According to critics of testing procedures, false signs of tampering can
show up for a number of innocent reasons. If a worker falls below a certain
weight, suffers from kidney disease or even drinks lots of water before a
sample is taken, the testing results may be skewed. Further, they complain
that the validity retesting proposed by the Department of Transportation is
merely new screening, not the more precise testing that would be required
if a worker tested positive for drugs.

Validity testing is essential. According to Department of Transportation
officials, in 1999, some 18,000 urine samples taken from workers in
sensitive safety-related transportation jobs, or applicants for those jobs,
showed signs of adulteration.
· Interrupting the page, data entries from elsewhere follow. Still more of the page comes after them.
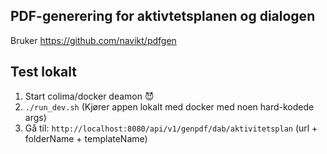## PDF-generering for aktivtetsplanen og dialogen
Bruker https://github.com/navikt/pdfgen

## Test lokalt

1. Start colima/docker deamon 😈
2. ``./run_dev.sh`` (Kjører appen lokalt med docker med noen hard-kodede args)
3. Gå til: `http://localhost:8080/api/v1/genpdf/dab/aktivitetsplan`  (url + folderName + templateName)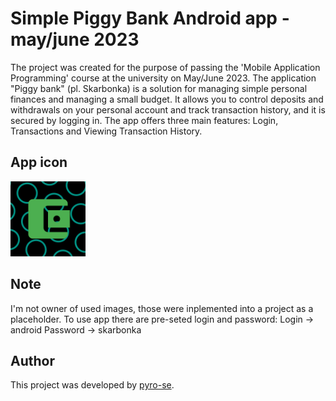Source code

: # Simple Piggy Bank Android app - may/june 2023

 The project was created for the purpose of passing the 'Mobile Application Programming' course at the university on May/June 2023. The application "Piggy bank" (pl. Skarbonka) is a solution for managing simple personal finances and managing a small budget. It allows you to control deposits and withdrawals on your personal account and track transaction history, and it is secured by logging in. The app offers three main features: Login, Transactions and Viewing Transaction History.

## App icon

<img src="icon.png" height="120" width="120">

## Note

I'm not owner of used images, those were inplemented into a project as a placeholder.
To use app there are pre-seted login and password:
Login -> android
Password -> skarbonka

## Author

This project was developed by [pyro-se](https://github.com/pyro-se).


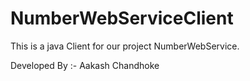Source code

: # NumberWebServiceClient
This is a java Client for our project NumberWebService.

Developed By :- 
Aakash Chandhoke
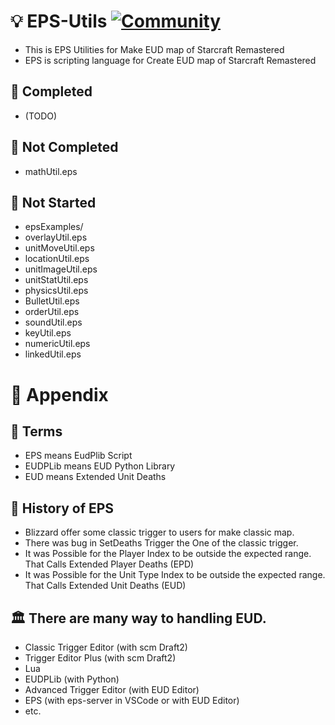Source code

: # 💡 EPS-Utils [![Community](https://img.shields.io/badge/Community-EDAC-blue)](https://cafe.naver.com/edac)
* This is EPS Utilities for Make EUD map of Starcraft Remastered
* EPS is scripting language for Create EUD map of Starcraft Remastered

## 🌾 Completed
* (TODO)

## 🌿 Not Completed
* mathUtil.eps

## 🌱 Not Started
* epsExamples/
* overlayUtil.eps
* unitMoveUtil.eps
* locationUtil.eps
* unitImageUtil.eps
* unitStatUtil.eps
* physicsUtil.eps
* BulletUtil.eps
* orderUtil.eps
* soundUtil.eps
* keyUtil.eps
* numericUtil.eps
* linkedUtil.eps


# 📒 Appendix

## 📝 Terms
* EPS means EudPlib Script
* EUDPLib means EUD Python Library
* EUD means Extended Unit Deaths

## 🦟 History of EPS
* Blizzard offer some classic trigger to users for make classic map.
* There was bug in SetDeaths Trigger the One of the classic trigger.
* It was Possible for the Player Index to be outside the expected range. That Calls Extended Player Deaths (EPD)
* It was Possible for the Unit Type Index to be outside the expected range. That Calls Extended Unit Deaths (EUD)

## 🏛️ There are many way to handling EUD.
* Classic Trigger Editor (with scm Draft2)
* Trigger Editor Plus (with scm Draft2)
* Lua
* EUDPLib (with Python)
* Advanced Trigger Editor (with EUD Editor)
* EPS (with eps-server in VSCode or with EUD Editor)
* etc.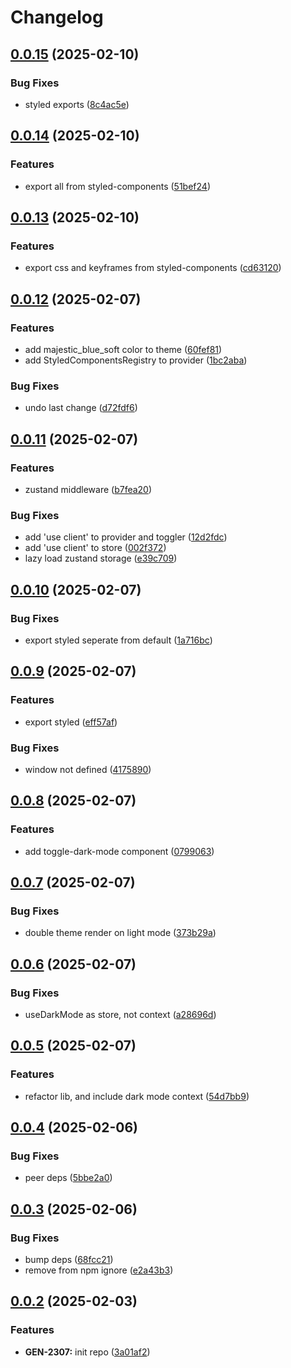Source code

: # Changelog

## [0.0.15](https://github.com/odigos-io/ui-theme/compare/ui-theme-v0.0.14...ui-theme-v0.0.15) (2025-02-10)


### Bug Fixes

* styled exports ([8c4ac5e](https://github.com/odigos-io/ui-theme/commit/8c4ac5eec4b17f3ad69650705b7bb64be273bd9f))

## [0.0.14](https://github.com/odigos-io/ui-theme/compare/ui-theme-v0.0.13...ui-theme-v0.0.14) (2025-02-10)


### Features

* export all from styled-components ([51bef24](https://github.com/odigos-io/ui-theme/commit/51bef246362d4d952aba6ebbd9f19e77bf126ad3))

## [0.0.13](https://github.com/odigos-io/ui-theme/compare/ui-theme-v0.0.12...ui-theme-v0.0.13) (2025-02-10)


### Features

* export css and keyframes from styled-components ([cd63120](https://github.com/odigos-io/ui-theme/commit/cd63120d38634c8e56cbc3a7228fe24be3dd056e))

## [0.0.12](https://github.com/odigos-io/ui-theme/compare/ui-theme-v0.0.11...ui-theme-v0.0.12) (2025-02-07)


### Features

* add majestic_blue_soft color to theme ([60fef81](https://github.com/odigos-io/ui-theme/commit/60fef812ac208c18e0b93b6836b53821e11408e0))
* add StyledComponentsRegistry to provider ([1bc2aba](https://github.com/odigos-io/ui-theme/commit/1bc2abac07d5bbc80435cbd855c4bd16a324d67b))


### Bug Fixes

* undo last change ([d72fdf6](https://github.com/odigos-io/ui-theme/commit/d72fdf6929fa21f6da8ce74fae1a63abb9b09ea6))

## [0.0.11](https://github.com/odigos-io/ui-theme/compare/ui-theme-v0.0.10...ui-theme-v0.0.11) (2025-02-07)


### Features

* zustand middleware ([b7fea20](https://github.com/odigos-io/ui-theme/commit/b7fea200611a2b8d45af3567f67ba9c62a67cfcb))


### Bug Fixes

* add 'use client' to provider and toggler ([12d2fdc](https://github.com/odigos-io/ui-theme/commit/12d2fdcda824585f5588bd9b6ebbe6b7539567e4))
* add 'use client' to store ([002f372](https://github.com/odigos-io/ui-theme/commit/002f37236fabda0b90b6fb86158ead658fd683e7))
* lazy load zustand storage ([e39c709](https://github.com/odigos-io/ui-theme/commit/e39c70972e71a4d89f90f35e97abee58a799ce27))

## [0.0.10](https://github.com/odigos-io/ui-theme/compare/ui-theme-v0.0.9...ui-theme-v0.0.10) (2025-02-07)


### Bug Fixes

* export styled seperate from default ([1a716bc](https://github.com/odigos-io/ui-theme/commit/1a716bcfec687c6c490f786c66211f60b69d6742))

## [0.0.9](https://github.com/odigos-io/ui-theme/compare/ui-theme-v0.0.8...ui-theme-v0.0.9) (2025-02-07)


### Features

* export styled ([eff57af](https://github.com/odigos-io/ui-theme/commit/eff57af173fc457f17951943f2e3908dcb9eefa2))


### Bug Fixes

* window not defined ([4175890](https://github.com/odigos-io/ui-theme/commit/41758908316e12f0c4c307e2b29337e5116f8680))

## [0.0.8](https://github.com/odigos-io/ui-theme/compare/ui-theme-v0.0.7...ui-theme-v0.0.8) (2025-02-07)


### Features

* add toggle-dark-mode component ([0799063](https://github.com/odigos-io/ui-theme/commit/07990639004a1c6394092fa6d9b87d99f97b4d2c))

## [0.0.7](https://github.com/odigos-io/ui-theme/compare/ui-theme-v0.0.6...ui-theme-v0.0.7) (2025-02-07)


### Bug Fixes

* double theme render on light mode ([373b29a](https://github.com/odigos-io/ui-theme/commit/373b29a8493f9967c5717663e277c6c4a48251dc))

## [0.0.6](https://github.com/odigos-io/ui-theme/compare/ui-theme-v0.0.5...ui-theme-v0.0.6) (2025-02-07)


### Bug Fixes

* useDarkMode as store, not context ([a28696d](https://github.com/odigos-io/ui-theme/commit/a28696dd4c44b5ff866cdc8a79f7ad52e7b5039a))

## [0.0.5](https://github.com/odigos-io/ui-theme/compare/ui-theme-v0.0.4...ui-theme-v0.0.5) (2025-02-07)


### Features

* refactor lib, and include dark mode context ([54d7bb9](https://github.com/odigos-io/ui-theme/commit/54d7bb97754e572890d69c3ffb595fc98d0dc21d))

## [0.0.4](https://github.com/odigos-io/ui-theme/compare/ui-theme-v0.0.3...ui-theme-v0.0.4) (2025-02-06)


### Bug Fixes

* peer deps ([5bbe2a0](https://github.com/odigos-io/ui-theme/commit/5bbe2a0fa16f810cba84f0d9b8f76edd4f22eeaa))

## [0.0.3](https://github.com/odigos-io/ui-theme/compare/ui-theme-v0.0.2...ui-theme-v0.0.3) (2025-02-06)


### Bug Fixes

* bump deps ([68fcc21](https://github.com/odigos-io/ui-theme/commit/68fcc2110918c0c4c59012a309395c0ed9f8a25d))
* remove from npm ignore ([e2a43b3](https://github.com/odigos-io/ui-theme/commit/e2a43b37a9b61185aa2486441eb1ac48931da1b4))

## [0.0.2](https://github.com/odigos-io/ui-theme/compare/ui-theme-v0.0.1...ui-theme-v0.0.2) (2025-02-03)


### Features

* **GEN-2307:** init repo ([3a01af2](https://github.com/odigos-io/ui-theme/commit/3a01af23a0c0e5173af39a5ef5dc36f00b1e6c66))
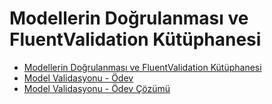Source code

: # Modellerin Doğrulanması ve FluentValidation Kütüphanesi
- [Modellerin Doğrulanması ve FluentValidation Kütüphanesi](1-model-validasyonu)
- [Model Validasyonu - Ödev](2-model-validasyonu-odev)
- [Model Validasyonu - Ödev Çözümü](3-model-validasyonu-odev-cozum)
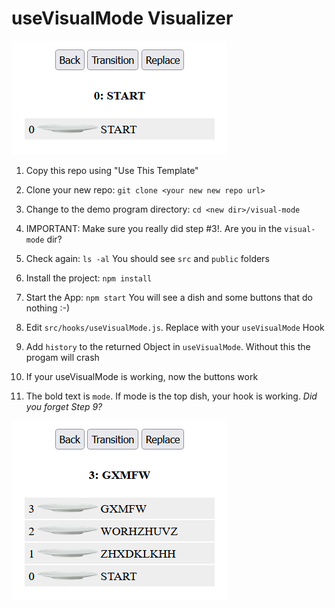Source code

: # useVisualMode Visualizer

<img src="images/start.png"  title="useVisualMode Initial Stack">

1. Copy this repo using "Use This Template"

2. Clone your new repo: `git clone <your new new repo url>`

3.  Change to the demo program directory:  `cd <new dir>/visual-mode`

4. IMPORTANT:  Make sure you really did step #3!.  Are you in the `visual-mode` dir?

5. Check again:  `ls -al`  You should see `src` and `public` folders

6. Install the project: `npm install`

7. Start the App:  `npm start`  You will see a dish and some buttons that do nothing :-) 

8. Edit `src/hooks/useVisualMode.js`.  Replace with your `useVisualMode` Hook

9. Add `history` to the returned Object in `useVisualMode`.  Without this the progam will crash

10. If your useVisualMode is working, now the buttons work

11. The bold text is `mode`. If mode is the top dish, your hook is working.   *Did you forget Step 9?*
<img src="images/screen.png"  title="useVisualMode Stack">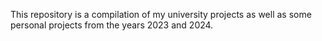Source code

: This repository is a compilation of my university projects as well as some personal projects from the years 2023 and 2024.
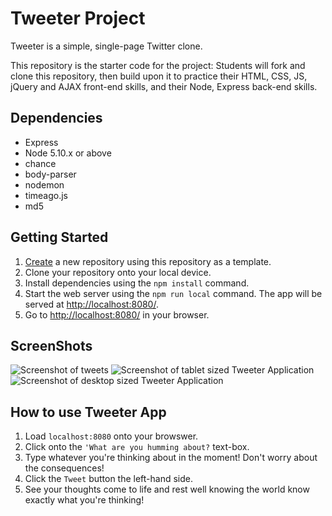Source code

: # Tweeter Project

Tweeter is a simple, single-page Twitter clone.

This repository is the starter code for the project: Students will fork and clone this repository, then build upon it to practice their HTML, CSS, JS, jQuery and AJAX front-end skills, and their Node, Express back-end skills.

## Dependencies

- Express
- Node 5.10.x or above
- chance 
- body-parser
- nodemon 
- timeago.js 
- md5

## Getting Started

1. [Create](https://github.com/Njoe00/Tweeter1) a new repository using this repository as a template.
2. Clone your repository onto your local device.
3. Install dependencies using the `npm install` command.
3. Start the web server using the `npm run local` command. The app will be served at <http://localhost:8080/>.
4. Go to <http://localhost:8080/> in your browser.


## ScreenShots 
![Screenshot of tweets]()
![Screenshot of tablet sized Tweeter Application]()
![Screenshot of desktop sized Tweeter Application]()

## How to use Tweeter App
1. Load `localhost:8080` onto your browswer.
2. Click onto the `'What are you humming about?` text-box.
3. Type whatever you're thinking about in the moment! Don't worry about the consequences!
4. Click the `Tweet` button the left-hand side.
5. See your thoughts come to life and rest well knowing the world know exactly what you're thinking!
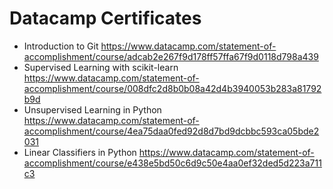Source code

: # Datacamp Certificates

- Introduction to Git https://www.datacamp.com/statement-of-accomplishment/course/adcab2e267f9d178ff57ffa67f9d0118d798a439
- Supervised Learning with scikit-learn https://www.datacamp.com/statement-of-accomplishment/course/008dfc2d8b0b08a42d4b3940053b283a81792b9d
- Unsupervised Learning in Python https://www.datacamp.com/statement-of-accomplishment/course/4ea75daa0fed92d8d7bd9dcbbc593ca05bde2031
- Linear Classifiers in Python https://www.datacamp.com/statement-of-accomplishment/course/e438e5bd50c6d9c50e4aa0ef32ded5d223a711c3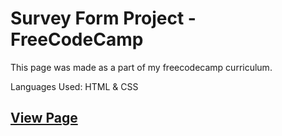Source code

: # Survey Form Project - FreeCodeCamp

This page was made as a part of my freecodecamp curriculum.

Languages Used: HTML & CSS

## [View Page](https://amrdesai.github.io/survey-form-fcc)
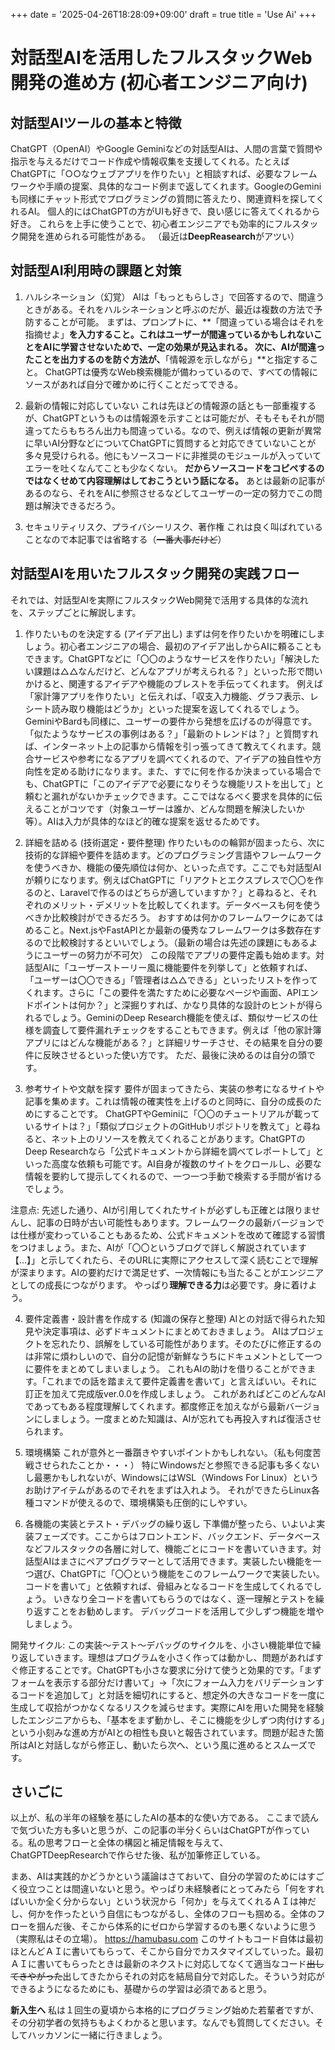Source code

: +++
date = '2025-04-26T18:28:09+09:00'
draft = true
title = 'Use Ai'
+++
# 対話型AIを活用したフルスタックWeb開発の進め方 (初心者エンジニア向け)

## 対話型AIツールの基本と特徴
ChatGPT（OpenAI）やGoogle Geminiなどの対話型AIは、人間の言葉で質問や指示を与えるだけでコード作成や情報収集を支援してくれる。たとえばChatGPTに「○○なウェブアプリを作りたい」と相談すれば、必要なフレームワークや手順の提案、具体的なコード例まで返してくれます。GoogleのGeminiも同様にチャット形式でプログラミングの質問に答えたり、関連資料を探してくれるAI​。
個人的にはChatGPTの方がUIも好きで、良い感じに答えてくれるから好き。
これらを上手に使うことで、初心者エンジニアでも効率的にフルスタック開発を進められる可能性がある。 （最近は**DeepReasearch**がアツい）

<!--more-->


## 対話型AI利用時の課題と対策
1. ハルシネーション（幻覚）
AIは「もっともらしさ」で回答するので、間違うときがある。それをハルシネーションと呼ぶのだが、最近は複数の方法で予防することが可能。
まずは、プロンプトに、**「間違っている場合はそれを指摘せよ」**を入力すること。これはユーザーが間違っているかもしれないことをAIに学習させないためで、一定の効果が見込まれる。
次に、AIが間違ったことを出力するのを防ぐ方法が、**「情報源を示しながら」**と指定すること。
ChatGPTは優秀なWeb検索機能が備わっているので、すべての情報にソースがあれば自分で確かめに行くことだってできる。

2. 最新の情報に対応していない
これは先ほどの情報源の話とも一部重複するが、ChatGPTというものは情報源を示すことは可能だが、そもそもそれが間違ってたらもちろん出力も間違っている。なので、例えば情報の更新が異常に早いAI分野などについてChatGPTに質問すると対応できていないことが多々見受けられる。他にもソースコードに非推奨のモジュールが入っていてエラーを吐くなんてことも少なくない。
**だからソースコードをコピペするのではなくせめて内容理解はしておこうという話になる。**
あとは最新の記事があるのなら、それをAIに参照させるなどしてユーザーの一定の努力でこの問題は解決できるだろう。

3. セキュリティリスク、プライバシーリスク、著作権
これは良く叫ばれていることなので本記事では省略する（~~一番大事だけど~~）


## 対話型AIを用いたフルスタック開発の実践フロー
それでは、対話型AIを実際にフルスタックWeb開発で活用する具体的な流れを、ステップごとに解説します。

1. 作りたいものを決定する (アイデア出し)
まずは何を作りたいかを明確にしましょう。初心者エンジニアの場合、最初のアイデア出しからAIに頼ることもできます。ChatGPTなどに「〇〇のようなサービスを作りたい」「解決したい課題は△△なんだけど、どんなアプリが考えられる？」といった形で問いかけると、関連するアイデアや機能のブレストを手伝ってくれます。
例えば「家計簿アプリを作りたい」と伝えれば、「収支入力機能、グラフ表示、レシート読み取り機能はどうか」といった提案を返してくれるでしょう。GeminiやBardも同様に、ユーザーの要件から発想を広げるのが得意です。 
「似たようなサービスの事例はある？」「最新のトレンドは？」と質問すれば、インターネット上の記事から情報を引っ張ってきて教えてくれます。競合サービスや参考になるアプリを調べてくれるので、アイデアの独自性や方向性を定める助けになります。また、すでに何を作るか決まっている場合でも、ChatGPTに「このアイデアで必要になりそうな機能リストを出して」と頼むと漏れがないかチェックできます。ここではなるべく要求を具体的に伝えることがコツです（対象ユーザーは誰か、どんな問題を解決したいか等）。AIは入力が具体的なほど的確な提案を返せるためです。

2. 詳細を詰める (技術選定・要件整理)
作りたいものの輪郭が固まったら、次に技術的な詳細や要件を詰めます。どのプログラミング言語やフレームワークを使うべきか、機能の優先順位は何か、といった点です。ここでも対話型AIが頼りになります。例えばChatGPTに「リアクトとエクスプレスで〇〇を作るのと、Laravelで作るのはどちらが適していますか？」と尋ねると、それぞれのメリット・デメリットを比較してくれます。データベースも何を使うべきか比較検討ができるだろう。
おすすめは何かのフレームワークにあてはめること。Next.jsやFastAPIとか最新の優秀なフレームワークは多数存在するので比較検討するといいでしょう。（最新の場合は先述の課題にもあるようにユーザーの努力が不可欠）
この段階でアプリの要件定義も始めます。対話型AIに「ユーザーストーリー風に機能要件を列挙して」と依頼すれば、「ユーザーは〇〇できる」「管理者は△△できる」といったリストを作ってくれます。さらに「この要件を満たすために必要なページや画面、APIエンドポイントは何か？」と深掘りすれば、かなり具体的な設計のヒントが得られるでしょう。GeminiのDeep Research機能を使えば、類似サービスの仕様を調査して要件漏れチェックをすることもできます。例えば「他の家計簿アプリにはどんな機能がある？」と詳細リサーチさせ、その結果を自分の要件に反映させるといった使い方です。 
ただ、最後に決めるのは自分の頭です。


3. 参考サイトや文献を探す
要件が固まってきたら、実装の参考になるサイトや記事を集めます。これは情報の確実性を上げるのと同時に、自分の成長のためにすることです。
ChatGPTやGeminiに「〇〇のチュートリアルが載っているサイトは？」「類似プロジェクトのGitHubリポジトリを教えて」と尋ねると、ネット上のリソースを教えてくれることがあります。ChatGPTのDeep Researchなら「公式ドキュメントから詳細を調べてレポートして」といった高度な依頼も可能です。AI自身が複数のサイトをクロールし、必要な情報を要約して提示してくれるので、一つ一つ手動で検索する手間が省けるでしょう。 

注意点: 先述した通り、AIが引用してくれたサイトが必ずしも正確とは限りませんし、記事の日時が古い可能性もあります。フレームワークの最新バージョンでは仕様が変わっていることもあるため、公式ドキュメントを改めて確認する習慣をつけましょう。また、AIが「〇〇というブログで詳しく解説されています【...】」と示してくれたら、そのURLに実際にアクセスして深く読むことで理解が深まります。AIの要約だけで満足せず、一次情報にも当たることがエンジニアとしての成長につながります。
やっぱり**理解できる力**は必要です。身に着けよう。


4. 要件定義書・設計書を作成する (知識の保存と整理)
AIとの対話で得られた知見や決定事項は、必ずドキュメントにまとめておきましょう。
AIはプロジェクトを忘れたり、誤解をしている可能性があります。そのたびに修正するのは非常に煩わしいので、自分の記憶が新鮮なうちにドキュメントとして一つに要件をまとめてしまいましょう。
これもAIの助けを借りることができます。「これまでの話を踏まえて要件定義書を書いて」と言えばいい。それに訂正を加えて完成版ver.0.0を作成しましょう。
これがあればどこのどんなAIであってもある程度理解してくれます。都度修正を加えながら最新バージョンにしましょう。一度まとめた知識は、AIが忘れても再投入すれば復活させられます。


5. 環境構築
これが意外と一番躓きやすいポイントかもしれない。（私も何度苦戦させられたことか・・・）
特にWindowsだと参照できる記事も多くないし最悪かもしれないが、WindowsにはWSL（Windows For Linux）というお助けアイテムがあるのでそれをまずは入れよう。
それができたらLinux各種コマンドが使えるので、環境構築も圧倒的にしやすい。


6. 各機能の実装とテスト・デバッグの繰り返し
下準備が整ったら、いよいよ実装フェーズです。ここからはフロントエンド、バックエンド、データベースなどフルスタックの各層に対して、機能ごとにコードを書いていきます。対話型AIはまさにペアプログラマーとして活用できます。実装したい機能を一つ選び、ChatGPTに「〇〇という機能をこのフレームワークで実装したい。コードを書いて」と依頼すれば、骨組みとなるコードを生成してくれるでしょう。
いきなり全コードを書いてもらうのではなく、逐一理解とテストを繰り返すことをお勧めします。
デバッグコードを活用して少しずつ機能を増やしましょう。

開発サイクル: この実装～テスト～デバッグのサイクルを、小さい機能単位で繰り返していきます。理想はプログラムを小さく作っては動かし、問題があればすぐ修正することです。ChatGPTも小さな要求に分けて使うと効果的です。「まずフォームを表示する部分だけ書いて」→「次にフォーム入力をバリデーションするコードを追加して」と対話を細切れにすると、想定外の大きなコードを一度に生成して収拾がつかなくなるリスクを減らせます。実際にAIを用いた開発を経験したエンジニアからも、「基本をまず動かし、そこに機能を少しずつ肉付けする」という小刻みな進め方がAIとの相性も良いと報告されています。問題が起きた箇所はAIと対話しながら修正し、動いたら次へ、という風に進めるとスムーズです。


## さいごに

以上が、私の半年の経験を基にしたAIの基本的な使い方である。
ここまで読んで気づいた方も多いと思うが、この記事の半分くらいはChatGPTが作っている。私の思考フローと全体の構図と補足情報を与えて、ChatGPTDeepResearchで作らせた後、私が加筆修正している。

まあ、AIは実践的かどうかという議論はさておいて、自分の学習のためにはすごく役立つことは間違いないと思う。やっぱり未経験者にとってみたら「何をすればいいか全く分からない」という状況から「何か」を与えてくれるＡＩは神だし、何かを作ったという自信にもつながるし、全体のフローも掴める。全体のフローを掴んだ後、そこから体系的にゼロから学習するのも悪くないように思う（実際私はその立場）。
https://hamubasu.com
このサイトもコード自体は最初ほとんどＡＩに書いてもらって、そこから自分でカスタマイズしていった。最初ＡＩに書いてもらったときは最新のネクストに対応してなくて適当なコード~~出してきやがった~~出してきたからそれの対応を結局自分で対応した。そういう対応ができるようになるためにも、基礎からの学習は必須であると思う。

**新入生へ**
私は１回生の夏頃から本格的にプログラミング始めた若輩者ですが、その分初学者の気持ちもよくわかると思います。なんでも質問してください。そしてハッカソンに一緒に行きましょう。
The Internet is full of Web sites that offer
advice on ways to mask the presence of drugs to substance-abusing workers
who are subject to testing.

Still, validity tests are not foolproof. The 250 to 300 faulty tests
ordered thrown out by the government recently prove that. Inaccurate
testing can cost an innocent person his livelihood.

The government ought to take reasonable steps to insure that airline
pilots, truck drivers, train engineers and others in safety-related
transportation jobs are drug free. At the same time, those workers deserve
a testing system that is as accurate as possible, and the right to appeal
when they think a mistake has been made.